• po·pu·lair
  • Leenwoord uit het Frans, in de betekenis van ‘geliefd’ voor het eerst aangetroffen in 1689 [1]
  • afgeleid van het Franse populaire met het achtervoegsel -air [2]
stellend vergrotend overtreffend
onverbogen populair populairder populairst
verbogen populaire populairdere populairste
partitief populairs populairders -

populair [3]

  1. bij velen in trek
    • De populaire artiest trok veel publiek bij zijn optreden. 
     Ondanks de hogere prijzen blijft de kringloop populair. Er worden steeds meer spullen ingeleverd en spullen kunnen ook steeds vaker weer worden verkocht. "Producten komen binnen en dan gaan we ze sorteren.

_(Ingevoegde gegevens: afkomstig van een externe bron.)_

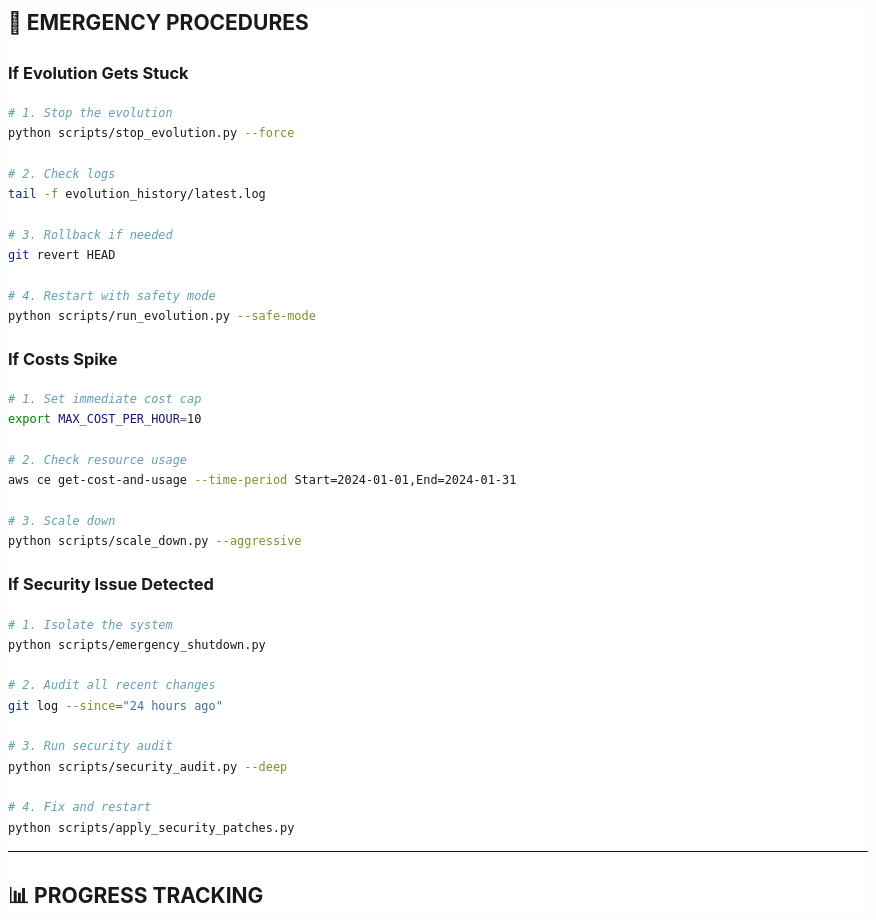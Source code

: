 
## 🚨 EMERGENCY PROCEDURES

### If Evolution Gets Stuck

```bash
# 1. Stop the evolution
python scripts/stop_evolution.py --force

# 2. Check logs
tail -f evolution_history/latest.log

# 3. Rollback if needed
git revert HEAD

# 4. Restart with safety mode
python scripts/run_evolution.py --safe-mode
```

### If Costs Spike

```bash
# 1. Set immediate cost cap
export MAX_COST_PER_HOUR=10

# 2. Check resource usage
aws ce get-cost-and-usage --time-period Start=2024-01-01,End=2024-01-31

# 3. Scale down
python scripts/scale_down.py --aggressive
```

### If Security Issue Detected

```bash
# 1. Isolate the system
python scripts/emergency_shutdown.py

# 2. Audit all recent changes
git log --since="24 hours ago"

# 3. Run security audit
python scripts/security_audit.py --deep

# 4. Fix and restart
python scripts/apply_security_patches.py
```

---

## 📊 PROGRESS TRACKING
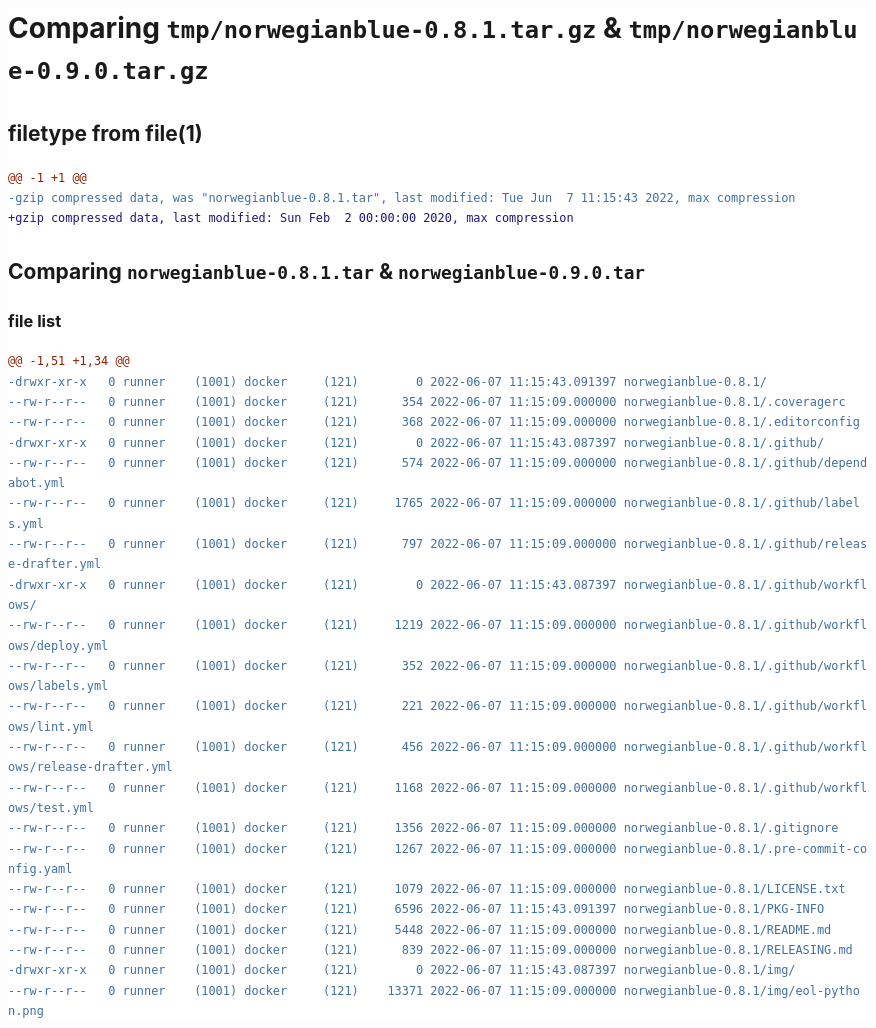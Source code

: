 # Comparing `tmp/norwegianblue-0.8.1.tar.gz` & `tmp/norwegianblue-0.9.0.tar.gz`

## filetype from file(1)

```diff
@@ -1 +1 @@
-gzip compressed data, was "norwegianblue-0.8.1.tar", last modified: Tue Jun  7 11:15:43 2022, max compression
+gzip compressed data, last modified: Sun Feb  2 00:00:00 2020, max compression
```

## Comparing `norwegianblue-0.8.1.tar` & `norwegianblue-0.9.0.tar`

### file list

```diff
@@ -1,51 +1,34 @@
-drwxr-xr-x   0 runner    (1001) docker     (121)        0 2022-06-07 11:15:43.091397 norwegianblue-0.8.1/
--rw-r--r--   0 runner    (1001) docker     (121)      354 2022-06-07 11:15:09.000000 norwegianblue-0.8.1/.coveragerc
--rw-r--r--   0 runner    (1001) docker     (121)      368 2022-06-07 11:15:09.000000 norwegianblue-0.8.1/.editorconfig
-drwxr-xr-x   0 runner    (1001) docker     (121)        0 2022-06-07 11:15:43.087397 norwegianblue-0.8.1/.github/
--rw-r--r--   0 runner    (1001) docker     (121)      574 2022-06-07 11:15:09.000000 norwegianblue-0.8.1/.github/dependabot.yml
--rw-r--r--   0 runner    (1001) docker     (121)     1765 2022-06-07 11:15:09.000000 norwegianblue-0.8.1/.github/labels.yml
--rw-r--r--   0 runner    (1001) docker     (121)      797 2022-06-07 11:15:09.000000 norwegianblue-0.8.1/.github/release-drafter.yml
-drwxr-xr-x   0 runner    (1001) docker     (121)        0 2022-06-07 11:15:43.087397 norwegianblue-0.8.1/.github/workflows/
--rw-r--r--   0 runner    (1001) docker     (121)     1219 2022-06-07 11:15:09.000000 norwegianblue-0.8.1/.github/workflows/deploy.yml
--rw-r--r--   0 runner    (1001) docker     (121)      352 2022-06-07 11:15:09.000000 norwegianblue-0.8.1/.github/workflows/labels.yml
--rw-r--r--   0 runner    (1001) docker     (121)      221 2022-06-07 11:15:09.000000 norwegianblue-0.8.1/.github/workflows/lint.yml
--rw-r--r--   0 runner    (1001) docker     (121)      456 2022-06-07 11:15:09.000000 norwegianblue-0.8.1/.github/workflows/release-drafter.yml
--rw-r--r--   0 runner    (1001) docker     (121)     1168 2022-06-07 11:15:09.000000 norwegianblue-0.8.1/.github/workflows/test.yml
--rw-r--r--   0 runner    (1001) docker     (121)     1356 2022-06-07 11:15:09.000000 norwegianblue-0.8.1/.gitignore
--rw-r--r--   0 runner    (1001) docker     (121)     1267 2022-06-07 11:15:09.000000 norwegianblue-0.8.1/.pre-commit-config.yaml
--rw-r--r--   0 runner    (1001) docker     (121)     1079 2022-06-07 11:15:09.000000 norwegianblue-0.8.1/LICENSE.txt
--rw-r--r--   0 runner    (1001) docker     (121)     6596 2022-06-07 11:15:43.091397 norwegianblue-0.8.1/PKG-INFO
--rw-r--r--   0 runner    (1001) docker     (121)     5448 2022-06-07 11:15:09.000000 norwegianblue-0.8.1/README.md
--rw-r--r--   0 runner    (1001) docker     (121)      839 2022-06-07 11:15:09.000000 norwegianblue-0.8.1/RELEASING.md
-drwxr-xr-x   0 runner    (1001) docker     (121)        0 2022-06-07 11:15:43.087397 norwegianblue-0.8.1/img/
--rw-r--r--   0 runner    (1001) docker     (121)    13371 2022-06-07 11:15:09.000000 norwegianblue-0.8.1/img/eol-python.png
```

Er zijn producten die meteen de winkel in kunnen, maar soms moeten ze eerst schoongemaakt of gerepareerd worden", zegt Heijne.[4]
     De PCT is de laatste jaren erg populair geworden, waardoor de overkoepelende organisatie, de Pacific Crest Trail Association, een maximaal aantal van 50 startbewijzen per dag heeft ingesteld.[5]
     De dieren voelden zich hier veilig, tientallen kilometers van de populaire toeristenplekken verwijderd.[5]
  2. algemeen begrijpelijk (zie bijv. -> populairwetenschappelijk)
  • razend populair
100 % van de Nederlanders;
100 % van de Vlamingen.[6]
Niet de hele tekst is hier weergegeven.